EXERCISE » Within the listing, each line that has the string "scriptscriptstyle" should be copied.

RECORDS PROVIDED »
- - -

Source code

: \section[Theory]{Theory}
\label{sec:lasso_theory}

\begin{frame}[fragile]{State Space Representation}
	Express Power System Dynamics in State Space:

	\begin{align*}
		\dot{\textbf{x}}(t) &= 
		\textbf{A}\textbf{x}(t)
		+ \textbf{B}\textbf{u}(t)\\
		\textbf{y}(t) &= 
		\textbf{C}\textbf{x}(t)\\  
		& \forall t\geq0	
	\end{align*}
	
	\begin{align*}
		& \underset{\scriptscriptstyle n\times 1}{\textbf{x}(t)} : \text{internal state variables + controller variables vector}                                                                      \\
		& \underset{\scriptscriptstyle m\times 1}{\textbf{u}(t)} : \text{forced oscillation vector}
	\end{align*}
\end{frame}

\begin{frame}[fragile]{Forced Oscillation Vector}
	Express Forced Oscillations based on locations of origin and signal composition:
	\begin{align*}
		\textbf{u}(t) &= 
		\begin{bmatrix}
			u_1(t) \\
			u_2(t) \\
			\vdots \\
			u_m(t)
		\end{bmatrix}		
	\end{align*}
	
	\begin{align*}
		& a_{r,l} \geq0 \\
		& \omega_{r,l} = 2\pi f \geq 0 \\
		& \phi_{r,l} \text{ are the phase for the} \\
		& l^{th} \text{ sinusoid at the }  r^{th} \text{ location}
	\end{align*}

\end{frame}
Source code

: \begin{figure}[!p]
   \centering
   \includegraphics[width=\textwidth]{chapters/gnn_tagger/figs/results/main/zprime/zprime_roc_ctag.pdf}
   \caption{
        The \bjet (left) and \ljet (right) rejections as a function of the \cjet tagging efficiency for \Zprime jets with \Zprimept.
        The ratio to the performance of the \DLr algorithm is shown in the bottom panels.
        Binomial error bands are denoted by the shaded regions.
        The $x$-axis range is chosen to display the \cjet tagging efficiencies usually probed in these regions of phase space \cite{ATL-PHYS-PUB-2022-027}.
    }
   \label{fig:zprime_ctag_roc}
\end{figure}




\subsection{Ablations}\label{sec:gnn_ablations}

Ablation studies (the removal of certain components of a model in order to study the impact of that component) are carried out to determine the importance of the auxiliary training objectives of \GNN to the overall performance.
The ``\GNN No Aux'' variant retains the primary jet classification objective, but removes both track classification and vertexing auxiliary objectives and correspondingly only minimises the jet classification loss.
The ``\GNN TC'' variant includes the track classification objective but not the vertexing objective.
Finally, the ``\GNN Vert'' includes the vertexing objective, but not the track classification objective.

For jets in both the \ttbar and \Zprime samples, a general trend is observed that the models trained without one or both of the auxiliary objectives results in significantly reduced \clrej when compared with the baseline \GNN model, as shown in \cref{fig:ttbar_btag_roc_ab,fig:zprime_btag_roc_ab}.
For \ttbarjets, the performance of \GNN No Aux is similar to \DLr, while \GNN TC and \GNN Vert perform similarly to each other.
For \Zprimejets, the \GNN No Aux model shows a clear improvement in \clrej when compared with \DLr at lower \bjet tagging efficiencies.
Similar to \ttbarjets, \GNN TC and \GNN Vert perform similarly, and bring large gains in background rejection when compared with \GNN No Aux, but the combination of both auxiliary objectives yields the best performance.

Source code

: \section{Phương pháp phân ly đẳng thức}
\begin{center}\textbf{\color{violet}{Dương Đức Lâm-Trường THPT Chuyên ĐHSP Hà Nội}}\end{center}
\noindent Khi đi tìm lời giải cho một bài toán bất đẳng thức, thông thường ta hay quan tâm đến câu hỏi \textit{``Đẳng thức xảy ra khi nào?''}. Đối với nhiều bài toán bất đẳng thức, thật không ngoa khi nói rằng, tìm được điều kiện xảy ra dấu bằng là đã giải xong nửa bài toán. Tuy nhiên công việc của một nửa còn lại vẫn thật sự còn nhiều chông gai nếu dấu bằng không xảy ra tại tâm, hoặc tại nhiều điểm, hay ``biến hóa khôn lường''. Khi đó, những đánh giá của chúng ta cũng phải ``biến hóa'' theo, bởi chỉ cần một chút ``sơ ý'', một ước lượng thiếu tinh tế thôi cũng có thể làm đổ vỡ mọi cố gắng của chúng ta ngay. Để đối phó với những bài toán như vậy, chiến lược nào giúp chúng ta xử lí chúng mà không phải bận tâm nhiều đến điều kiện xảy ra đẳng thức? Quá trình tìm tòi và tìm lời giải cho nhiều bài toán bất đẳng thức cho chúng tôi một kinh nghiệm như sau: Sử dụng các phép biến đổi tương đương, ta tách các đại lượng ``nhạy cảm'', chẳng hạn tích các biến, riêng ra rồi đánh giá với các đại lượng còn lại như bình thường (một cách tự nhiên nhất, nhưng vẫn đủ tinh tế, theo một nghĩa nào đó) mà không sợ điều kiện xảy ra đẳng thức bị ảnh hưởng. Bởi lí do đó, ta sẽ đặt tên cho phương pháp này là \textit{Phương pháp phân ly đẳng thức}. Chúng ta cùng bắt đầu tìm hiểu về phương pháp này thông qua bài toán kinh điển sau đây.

- - -

ANSWER BELOW »
		& \underset{\scriptscriptstyle n\times 1}{\textbf{x}(t)} : \text{internal state variables + controller variables vector}                                                                      \\
		& \underset{\scriptscriptstyle m\times 1}{\textbf{u}(t)} : \text{forced oscillation vector}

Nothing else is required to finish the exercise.